La Siria e il prezzo da pagare

: Dmitrij Divin
I Paesi occidentali spingono per ottenere le dimissioni di Assad, che continua a godere dell’appoggio di Mosca. Ma gli interessi dei russi potrebbero essere altri

Assad lotterà fino alla fine. Lo sostengono i giornalisti e i politici che si sono riuniti di recente con il Presidente siriano. Assad, dicono, continua a dimostrarsi leale alla comunità alawita, alla quale appartiene, e che rischierebbe di affrontare un genocidio nel caso in cui perdesse la guerra civile. Assad confida poi nel fatto che l’Occidente lo veda come il male minore rispetto allo Stato Islamico, permettendogli in questo modo di continuare a guidare il Paese

Tuttavia il Financial Times poco tempo fa ha pubblicato un documento nel quale sosteneva che l’ex direttore del Dipartimento centrale di Intelligence dello Stato Maggiore, Igor Sergun (morto all’inizio di gennaio) stesse cercando di convincere Assad a ritirarsi. Un’informazione negata dal Cremlino, interpretata da molti analisti russi come una semplice provocazione. 

Indipendentemente da come la si pensi, Mosca sta comunque cercando di convincere la comunità internazionale di esser un pilone portante per risolvere il conflitto siriano. E il futuro di Assad è stato una delle divergenze principali.

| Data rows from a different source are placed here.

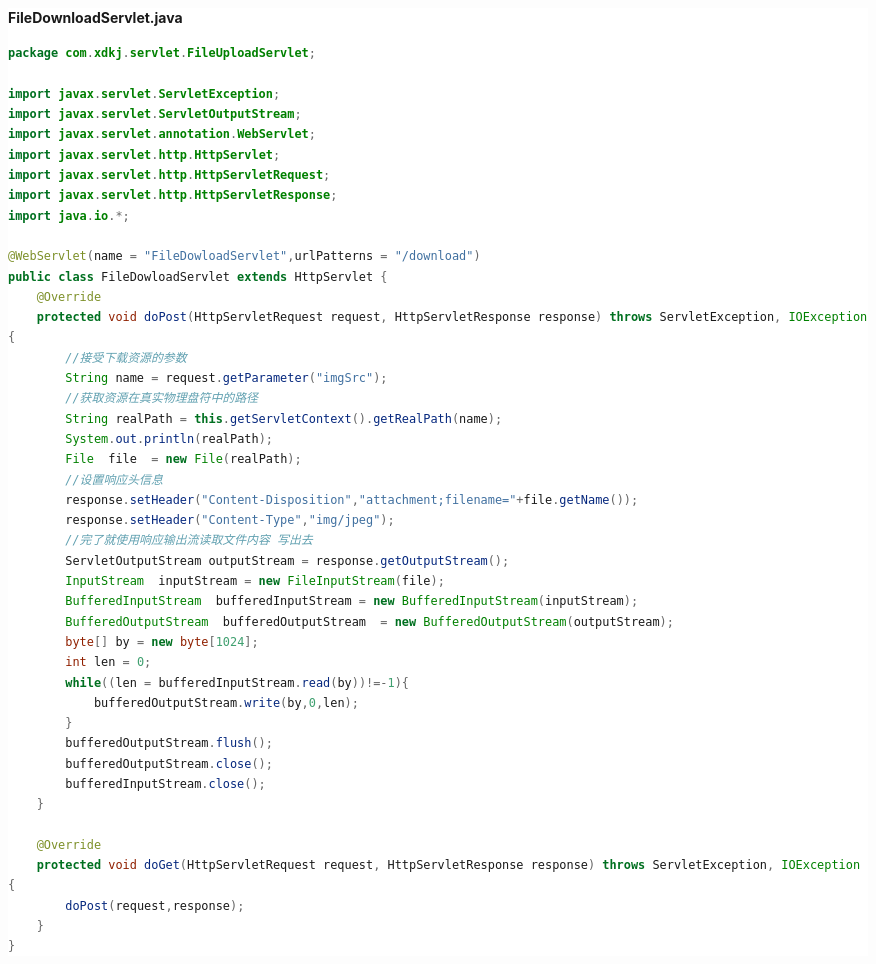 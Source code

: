 **FileDownloadServlet.java**

```java
package com.xdkj.servlet.FileUploadServlet;

import javax.servlet.ServletException;
import javax.servlet.ServletOutputStream;
import javax.servlet.annotation.WebServlet;
import javax.servlet.http.HttpServlet;
import javax.servlet.http.HttpServletRequest;
import javax.servlet.http.HttpServletResponse;
import java.io.*;

@WebServlet(name = "FileDowloadServlet",urlPatterns = "/download")
public class FileDowloadServlet extends HttpServlet {
    @Override
    protected void doPost(HttpServletRequest request, HttpServletResponse response) throws ServletException, IOException {
        //接受下载资源的参数
        String name = request.getParameter("imgSrc");
        //获取资源在真实物理盘符中的路径
        String realPath = this.getServletContext().getRealPath(name);
        System.out.println(realPath);
        File  file  = new File(realPath);
        //设置响应头信息
        response.setHeader("Content-Disposition","attachment;filename="+file.getName());
        response.setHeader("Content-Type","img/jpeg");
        //完了就使用响应输出流读取文件内容 写出去
        ServletOutputStream outputStream = response.getOutputStream();
        InputStream  inputStream = new FileInputStream(file);
        BufferedInputStream  bufferedInputStream = new BufferedInputStream(inputStream);
        BufferedOutputStream  bufferedOutputStream  = new BufferedOutputStream(outputStream);
        byte[] by = new byte[1024];
        int len = 0;
        while((len = bufferedInputStream.read(by))!=-1){
            bufferedOutputStream.write(by,0,len);
        }
        bufferedOutputStream.flush();
        bufferedOutputStream.close();
        bufferedInputStream.close();
    }

    @Override
    protected void doGet(HttpServletRequest request, HttpServletResponse response) throws ServletException, IOException {
        doPost(request,response);
    }
}

```
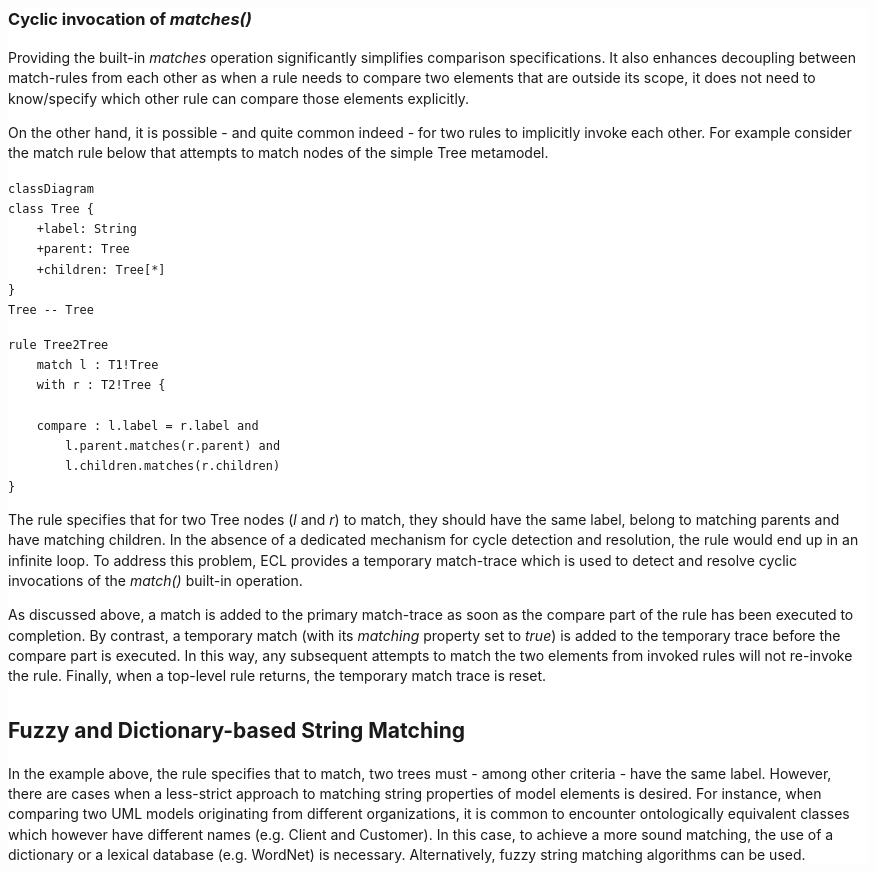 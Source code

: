 ### Cyclic invocation of *matches()*

Providing the built-in *matches* operation significantly simplifies comparison specifications. It also enhances decoupling between match-rules from each other as when a rule needs to compare two elements that are outside its scope, it does not need to know/specify which other rule can compare those elements explicitly.

On the other hand, it is possible - and quite common indeed - for two rules to implicitly invoke each other. For example consider the match rule below that attempts to match nodes of the simple Tree metamodel.

```mermaid-40
classDiagram
class Tree {
    +label: String
    +parent: Tree
    +children: Tree[*]
}
Tree -- Tree
```

```ecl
rule Tree2Tree 
    match l : T1!Tree
    with r : T2!Tree {
    
    compare : l.label = r.label and 
        l.parent.matches(r.parent) and
        l.children.matches(r.children)
}
```

The rule specifies that for two Tree nodes (*l* and *r*) to match, they should have the same label, belong to matching parents and have matching children. In the absence of a dedicated mechanism for cycle detection and resolution, the rule would end up in an infinite loop. To address this problem, ECL provides a temporary match-trace which is used to detect and resolve cyclic invocations of the *match()* built-in operation.

As discussed above, a match is added to the primary match-trace as soon as the compare part of the rule has been executed to completion. By contrast, a temporary match (with its *matching* property set to *true*) is added to the temporary trace before the compare part is executed. In this way, any subsequent attempts to match the two elements from invoked rules will not re-invoke the rule. Finally, when a top-level rule returns, the temporary match trace is reset.

## Fuzzy and Dictionary-based String Matching

In the example above, the rule specifies that to match, two trees must - among other criteria - have the same label. However, there are cases when a less-strict approach to matching string properties of model elements is desired. For instance, when comparing two UML models originating from different organizations, it is common to encounter ontologically equivalent classes which however have different names (e.g. Client and Customer). In this case, to achieve a more sound matching, the use of a dictionary or a lexical database (e.g. WordNet) is necessary. Alternatively, fuzzy string matching algorithms can be used.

Il messaggio del Financial Times sembra quindi chiaro: Putin non ha alcuna influenza su Assad, oltre al fatto che la situazione sta minacciando la possibilità di un accordo di risoluzione tra Russia, Qatar e Arabia Saudita. 

Ogni Paese, d’altronde, porta avanti i propri interessi sullo sfondo dello scenario siriano. La Russia sta cercando di ottenere vantaggi politici dalla crisi. In questo senso, sarebbe importante che le dimissioni appaiano il più possibile volontarie. Sia Putin, sia altri politici russi hanno ripetuto che Assad lascerebbe l’incarico solo dopo le elezioni, dando al popolo siriano la possibilità di scegliere il proprio futuro.

Ciò significa che Mosca non si oppone a un cambiamento di potere se si tiene conto degli interessi dell’élite attuale, anche se ha suggerito, seppur in maniera cauta, che probabilmente l’attuale Presidente siriano resterà al potere.

Assad si dimostra il garante degli interessi russi e siriani. E cerca di ottenere dei vantaggi da ciò. È comunque evidente che Mosca è concentrata sullo spazio post-sovietico e non ha interessi a lungo termine in Siria, siano essi militari, politici o economici.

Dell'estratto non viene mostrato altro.